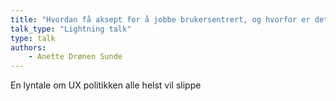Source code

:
 ```yaml
---
title: "Hvordan få aksept for å jobbe brukersentrert, og hvorfor er det så vanskelig?"
talk_type: "Lightning talk"
type: talk
authors:
    - Anette Drønen Sunde
---
```

En lyntale om UX politikken alle helst vil slippe
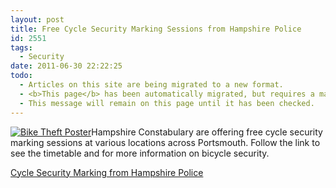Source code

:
 ```yaml
---
layout: post
title: Free Cycle Security Marking Sessions from Hampshire Police
id: 2551
tags:
  - Security
date: 2011-06-30 22:22:25
todo:
  - Articles on this site are being migrated to a new format.
  - <b>This page</b> has been automatically migrated, but requires a manual check-&amp;-tune to ensure the format and links all work as expected.
  - This message will remain on this page until it has been checked.
---
```


[![Bike Theft Poster](http://www.pompeybug.co.uk/wp-content/uploads/2011/06/BikeTheftPoster-150x150.jpg "Bike Theft Poster")](http://www.pompeybug.co.uk/wp-content/uploads/2011/06/BikeTheftPoster.jpg)Hampshire Constabulary are offering free cycle security marking sessions at various locations across Portsmouth. Follow the link to see the timetable and for more information on bicycle security.

[Cycle Security Marking from Hampshire Police](http://www.hampshire.police.uk/Internet/localpolicing/portsmouth/Portsmouth+Cycle+Security+Marking.htm "Free cycle security marking sessions from Hampshire Police")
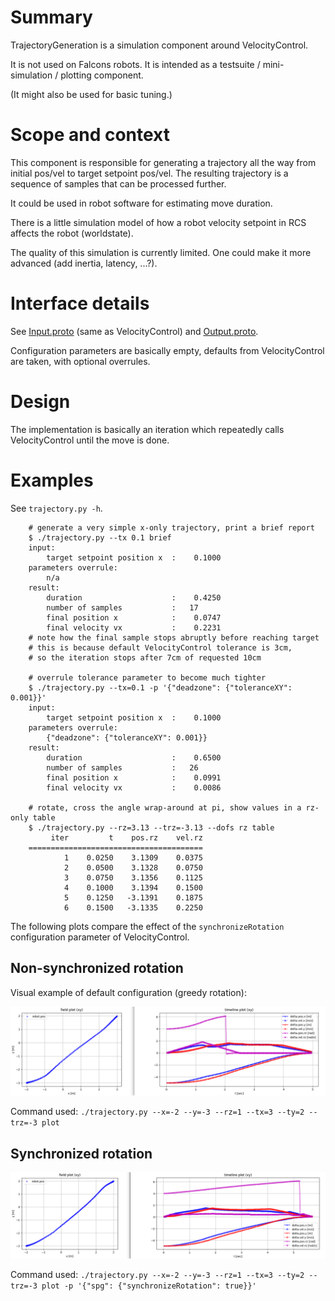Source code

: # Summary

TrajectoryGeneration is a simulation component around VelocityControl.

It is not used on Falcons robots. It is intended as a testsuite / mini-simulation / plotting component.

(It might also be used for basic tuning.)

# Scope and context

This component is responsible for generating a trajectory all the way from initial pos/vel to target setpoint pos/vel.
The resulting trajectory is a sequence of samples that can be processed further.

It could be used in robot software for estimating move duration.

There is a little simulation model of how a robot velocity setpoint in RCS affects the robot (worldstate).

The quality of this simulation is currently limited. One could make it more advanced (add inertia, latency, ...?).

# Interface details

See [Input.proto](interface/Input.proto) (same as VelocityControl) and [Output.proto](interface/Output.proto).

Configuration parameters are basically empty, defaults from VelocityControl are taken, with optional overrules.

# Design

The implementation is basically an iteration which repeatedly calls VelocityControl until the move is done.

# Examples

See `trajectory.py -h`.

```
    # generate a very simple x-only trajectory, print a brief report
    $ ./trajectory.py --tx 0.1 brief
    input:
        target setpoint position x  :    0.1000
    parameters overrule:
        n/a
    result:
        duration                    :    0.4250
        number of samples           :   17
        final position x            :    0.0747
        final velocity vx           :    0.2231
    # note how the final sample stops abruptly before reaching target
    # this is because default VelocityControl tolerance is 3cm,
    # so the iteration stops after 7cm of requested 10cm

    # overrule tolerance parameter to become much tighter
    $ ./trajectory.py --tx=0.1 -p '{"deadzone": {"toleranceXY": 0.001}}'
    input:
        target setpoint position x  :    0.1000
    parameters overrule:
        {"deadzone": {"toleranceXY": 0.001}}
    result:
        duration                    :    0.6500
        number of samples           :   26
        final position x            :    0.0991
        final velocity vx           :    0.0086

    # rotate, cross the angle wrap-around at pi, show values in a rz-only table
    $ ./trajectory.py --rz=3.13 --trz=-3.13 --dofs rz table 
         iter         t    pos.rz    vel.rz
    =======================================
            1    0.0250    3.1309    0.0375
            2    0.0500    3.1328    0.0750
            3    0.0750    3.1356    0.1125
            4    0.1000    3.1394    0.1500
            5    0.1250   -3.1391    0.1875
            6    0.1500   -3.1335    0.2250
```

The following plots compare the effect of the `synchronizeRotation` configuration parameter of VelocityControl.

## Non-synchronized rotation

Visual example of default configuration (greedy rotation):

![non-synchronized rotation](tst/non-sync-rot.png)

Command used: `./trajectory.py --x=-2 --y=-3 --rz=1 --tx=3 --ty=2 --trz=-3 plot`

## Synchronized rotation

![synchronized rotation](tst/sync-rot.png)

Command used: `./trajectory.py --x=-2 --y=-3 --rz=1 --tx=3 --ty=2 --trz=-3 plot -p '{"spg": {"synchronizeRotation": true}}'`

-------

**Work request**
Extract each line from the entries above that contains the string "deadzone".

**Result of the exercise**
    $ ./trajectory.py --tx=0.1 -p '{"deadzone": {"toleranceXY": 0.001}}'
        {"deadzone": {"toleranceXY": 0.001}}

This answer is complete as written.